Heads up for teachers: if you have a masters degree (pretty much the terminal degree in teaching), you'll average $69,171 in the private sector, but $107,328 in the private sector. That $38,157 difference could buy a lot of "gold-plated" health care.
- A basic comparison of wages indicates that private sector employees are on average paid more than public sector employees.
- These comparisons vary markedly when education is considered. Workers with only a high school education are compensated better in the public sector than in the private sector because most public sector jobs are not paid at minimum wage and include health insurance and pension benefits.
NJPP points out another important fact in this debate: workers without a college degree do better in the public sector than in the private sector, mostly because the public workers get benefits and more than the minimum wage. (I seem to remember a time when society had reached a consensus that if you worked hard and played by the rules, you could make a decent living, even if you weren't highly educated. Oh, well...)
Couple this with the fact that public employees are more likely to have at least a college degree than private (57% vs 44%), and you've got a perfect set-up for demagoguery. Christie, good Republican that he is, can exploit class-envy in his bashing of public workers ("There are two kinds of workers in NJ - those with rich benefits, and those without!") while decrying a millionaires tax as hating on the wealthy.
Neat little rhetorical trick. But I think there is a way to call him on it:
What, exactly, Governor, do you think a teacher should make?
1 comment:
What exactly do we, as New Jersians, think teachers should make?

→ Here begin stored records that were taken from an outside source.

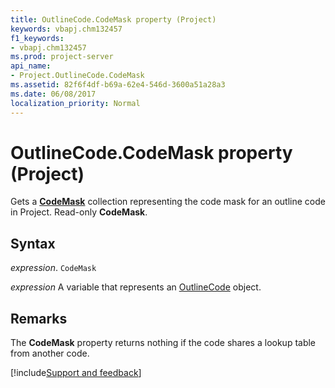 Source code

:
 ```yaml
---
title: OutlineCode.CodeMask property (Project)
keywords: vbapj.chm132457
f1_keywords:
- vbapj.chm132457
ms.prod: project-server
api_name:
- Project.OutlineCode.CodeMask
ms.assetid: 82f6f4df-b69a-62e4-546d-3600a51a28a3
ms.date: 06/08/2017
localization_priority: Normal
---
```



# OutlineCode.CodeMask property (Project)

Gets a  **[CodeMask](Project.codemask.md)** collection representing the code mask for an outline code in Project. Read-only **CodeMask**.


## Syntax

_expression_. `CodeMask`

_expression_ A variable that represents an [OutlineCode](./Project.OutlineCode.md) object.


## Remarks

The  **CodeMask** property returns nothing if the code shares a lookup table from another code.

[!include[Support and feedback](~/includes/feedback-boilerplate.md)]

I keep hearing how overpaid they are, so what is fair? And for goodness sake, why isn't anyone actually asking this question to the "powers that be"?

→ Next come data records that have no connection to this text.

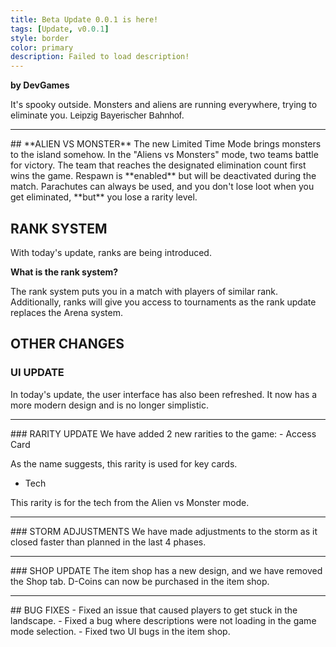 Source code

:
 ```yaml
---
title: Beta Update 0.0.1 is here!
tags: [Update, v0.0.1]
style: border
color: primary
description: Failed to load description!
---
```


**by DevGames**


It's spooky outside. Monsters and aliens are running everywhere, trying to eliminate you. <span style="font-family: 'TxE', sans-serif;">Leipzig Bayerischer Bahnhof</span>.

<hr>
## **ALIEN VS MONSTER**
The new Limited Time Mode brings monsters to the island somehow. In the "Aliens vs Monsters" mode, two teams battle for victory. The team that reaches the designated elimination count first wins the game. Respawn is **enabled** but will be deactivated during the match. Parachutes can always be used, and you don't lose loot when you get eliminated, **but** you lose a rarity level.

## **RANK SYSTEM**
With today's update, ranks are being introduced.

**What is the rank system?**

The rank system puts you in a match with players of similar rank. Additionally, ranks will give you access to tournaments as the rank update replaces the Arena system.

## **OTHER CHANGES**

### UI UPDATE
In today's update, the user interface has also been refreshed. It now has a more modern design and is no longer simplistic.
<hr>
### RARITY UPDATE
We have added 2 new rarities to the game:
- Access Card

As the name suggests, this rarity is used for key cards.
- Tech

This rarity is for the tech from the Alien vs Monster mode.
<hr>
### STORM ADJUSTMENTS
We have made adjustments to the storm as it closed faster than planned in the last 4 phases.
<hr>
### SHOP UPDATE
The item shop has a new design, and we have removed the Shop tab. D-Coins can now be purchased in the item shop.
<hr>
## BUG FIXES
- Fixed an issue that caused players to get stuck in the landscape.
- Fixed a bug where descriptions were not loading in the game mode selection.
- Fixed two UI bugs in the item shop.
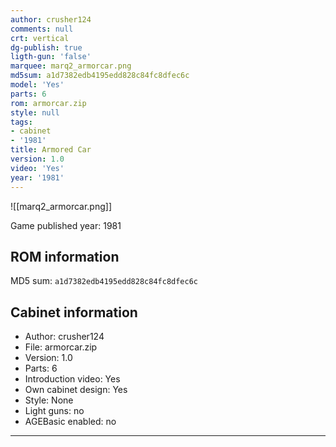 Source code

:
 ```yaml
---
author: crusher124
comments: null
crt: vertical
dg-publish: true
ligth-gun: 'false'
marquee: marq2_armorcar.png
md5sum: a1d7382edb4195edd828c84fc8dfec6c
model: 'Yes'
parts: 6
rom: armorcar.zip
style: null
tags:
- cabinet
- '1981'
title: Armored Car
version: 1.0
video: 'Yes'
year: '1981'
---
```


![[marq2_armorcar.png]]

Game published year: 1981

## ROM information

MD5 sum: `a1d7382edb4195edd828c84fc8dfec6c` 

## Cabinet information

- Author: crusher124
- File: armorcar.zip
- Version: 1.0
- Parts: 6
- Introduction video: Yes
- Own cabinet design: Yes
- Style: None
- Light guns: no
- AGEBasic enabled: no

---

All I keep hearing is that the taxpayers should decide and frankly, I find that a frightening concept. Why? Because I do remember the 1970s, when teachers were paid a ridiculously low salary and yet, taxpayers in NJ were screaming about their taxes and demanding cuts be made to public workers. No one else remembers this? Just me? Why then did we actually need to codify a minimum teacher salary in this state in the 80s? Sorry taxpayers, you'll have to forgive me if I don't trust you to make rational decisions about public worker salaries. How sad.